= Alexander de Cokburne =

Scottish nobleman and early ancestor of Clan Cockburn

Sir Alexander de Cokburne (b. c1310, d. c1370) was born into a mid-level landowning family in the Scottish Borders. Through his two marriages, Sir Alexander amassed considerable wealth and power in the Lowland Scottish counties of Berwickshire, West Lothian, East Lothian and Peeblesshire. For the five centuries following Sir Alexander, the Clan Cockburn was, through its significant landholdings and political connections, an influential force in Scottish affairs.

Sir Alexander's parentage is unclear from the surviving record; however, his marriages to two prominent heiresses suggest that he was from a well-known branch of the Cockburn family. In the summer of 1296, along with the bulk of the Scottish nobility and senior clergy, Pieres de Cokeburn and Thomas de Cokeburn 'del counte de Rokesburgh' signed the Ragman Roll pledging their allegiance to King Edward I of England.
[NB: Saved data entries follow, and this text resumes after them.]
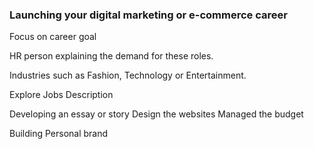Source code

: ### Launching your digital marketing or e-commerce career

Focus on career goal

HR person explaining the demand for these roles.


Industries such as Fashion, Technology or Entertainment.


Explore Jobs Description


Developing an essay or story
Design the websites
Managed the budget


Building Personal brand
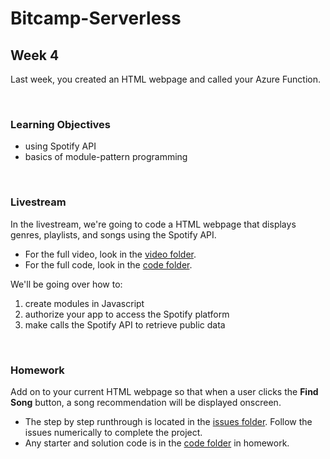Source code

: # Bitcamp-Serverless
## Week 4
Last week, you created an HTML webpage and called your Azure Function.

<br />

### Learning Objectives
- using Spotify API
- basics of module-pattern programming

<br />

### Livestream
In the livestream, we're going to code a HTML webpage that displays genres, playlists, and songs using the Spotify API.
- For the full video, look in the [video folder](livestream/videos). 
- For the full code, look in the [code folder](livestream/code).

We'll be going over how to:
1. create modules in Javascript
2. authorize your app to access the Spotify platform
3. make calls the Spotify API to retrieve public data


<br />


### Homework
Add on to your current HTML webpage so that when a user clicks the **Find Song** button, a song recommendation will be displayed onscreen.
- The step by step runthrough is located in the [issues folder](homework/issues). Follow the issues numerically to complete the project. 
- Any starter and solution code is in the [code folder](homework/code) in homework.
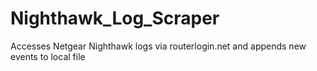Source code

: # Nighthawk_Log_Scraper
Accesses Netgear Nighthawk logs via routerlogin.net and appends new events to local file

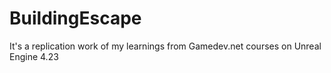 # BuildingEscape
It's a replication work of my learnings from Gamedev.net courses on Unreal Engine 4.23

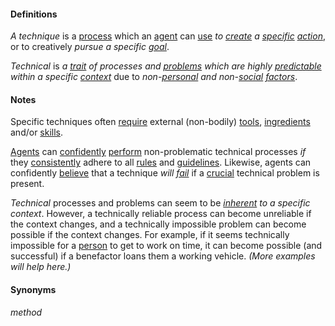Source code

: #### Definitions

*A technique* is a [process](https://github.com/gcassel/Modular-Organization-Terminology/blob/master/terms/process.md) which an [agent](https://github.com/gcassel/Modular-Organization-Terminology/blob/master/terms/agent.md) can [use](https://github.com/gcassel/Modular-Organization-Terminology/blob/master/terms/use.md) *to [create](https://github.com/gcassel/Modular-Organization-Terminology/blob/master/terms/create.md) a [specific](https://github.com/gcassel/Modular-Organization-Terminology/blob/master/terms/specific.md) [action](https://github.com/gcassel/Modular-Organization-Terminology/blob/master/terms/act.md)*, or to creatively *pursue a specific [goal](https://github.com/gcassel/Modular-Organization-Terminology/blob/master/terms/goal.md)*.

*Technical* is *a [trait](https://github.com/gcassel/Modular-Organization-Terminology/blob/master/terms/trait.md) of processes and [problems](https://github.com/gcassel/Modular-Organization-Terminology/blob/master/terms/problem.md) which are highly [predictable](https://github.com/gcassel/Modular-Organization-Terminology/blob/master/terms/predict.md) within a specific [context](https://github.com/gcassel/Modular-Organization-Terminology/blob/master/terms/contexst.md)* due to *non-[personal](https://github.com/gcassel/Modular-Organization-Terminology/blob/master/terms/personal.md) and non-[social](https://github.com/gcassel/Modular-Organization-Terminology/blob/master/terms/social.md) [factors](https://github.com/gcassel/Modular-Organization-Terminology/blob/master/terms/factor.md)*.

#### Notes

Specific techniques often [require](https://github.com/gcassel/Modular-Organization-Terminology/blob/master/terms/require.md) external (non-bodily) [tools](https://github.com/gcassel/Modular-Organization-Terminology/blob/master/terms/tool.md), [ingredients](https://github.com/gcassel/Modular-Organization-Terminology/blob/master/terms/ingredient.md) and/or [skills](https://github.com/gcassel/Modular-Organization-Terminology/blob/master/terms/skill.md).

[Agents](https://github.com/gcassel/Modular-Organization-Terminology/blob/master/terms/agent.md) can [confidently](https://github.com/gcassel/Modular-Organization-Terminology/blob/master/terms/confidence.md) [perform](https://github.com/gcassel/Modular-Organization-Terminology/blob/master/terms/perform.md) non-problematic technical processes *if* they [consistently](https://github.com/gcassel/Modular-Organization-Terminology/blob/master/terms/consistent.md) adhere to all [rules](https://github.com/gcassel/Modular-Organization-Terminology/blob/master/terms/rule.md) and [guidelines](https://github.com/gcassel/Modular-Organization-Terminology/blob/master/terms/guideline.md).  Likewise, agents can confidently [believe](https://github.com/gcassel/Modular-Organization-Terminology/blob/master/terms/believe.md) that a technique *will [fail](https://github.com/gcassel/Modular-Organization-Terminology/blob/master/terms/fail.md)* if a [crucial](https://github.com/gcassel/Modular-Organization-Terminology/blob/master/terms/crucial.md) technical problem is present.

*Technical* processes and problems can seem to be *[inherent](https://github.com/gcassel/Modular-Organization-Terminology/blob/master/terms/inhere.md) to a specific context*.  However, a technically reliable process can become unreliable if the context changes, and a technically impossible problem can become possible if the context changes.  For example, if it seems technically impossible for a [person](https://github.com/gcassel/Modular-Organization-Terminology/blob/master/terms/person.md) to get to work on time, it can become possible (and successful) if a benefactor loans them a working vehicle.  *(More examples will help here.)*

#### Synonyms

*method*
It seems likely that Sir Alexander was related to Pieres and Thomas, and might very well have been the son of one of them.

In 1330, Sir Alexander de Cokburne became the Baron of Langton (in Berwickshire), Carriden (in West Lothian) and Bolton (in East Lothian) following his marriage to the wealthy Anglo-Norman heiress Mariota de Veteriponte (also known as Maria de Vipont). Mariota's father, Sir William de Veteriponte, had fallen at the Battle of Bannockburn in 1314. The barony of Langton was located to the southwest of Duns, and about 6 km away from Cockburn Tower on the southern slope of Cockburn Law. Sir Alexander's second marriage to the heiress Maria de Monfode added the barony of Skirling (in Peeblesshire).

The greatly enlarged Cockburn lands were split up among Sir Alexander's three sons upon his death. The baronies of Langton and Carriden remained with the eldest son Alexander. John, the second oldest son from his first marriage, received the barony of Bolton. William, the eldest son from his second marriage, received the barony of Skirling. For the next 400 years, the Cockburns of Langton were prominent landowners in Berwickshire. Other branches of the family acquired estates at Ormiston and Clerkington (just southwest of Haddington) in East Lothian.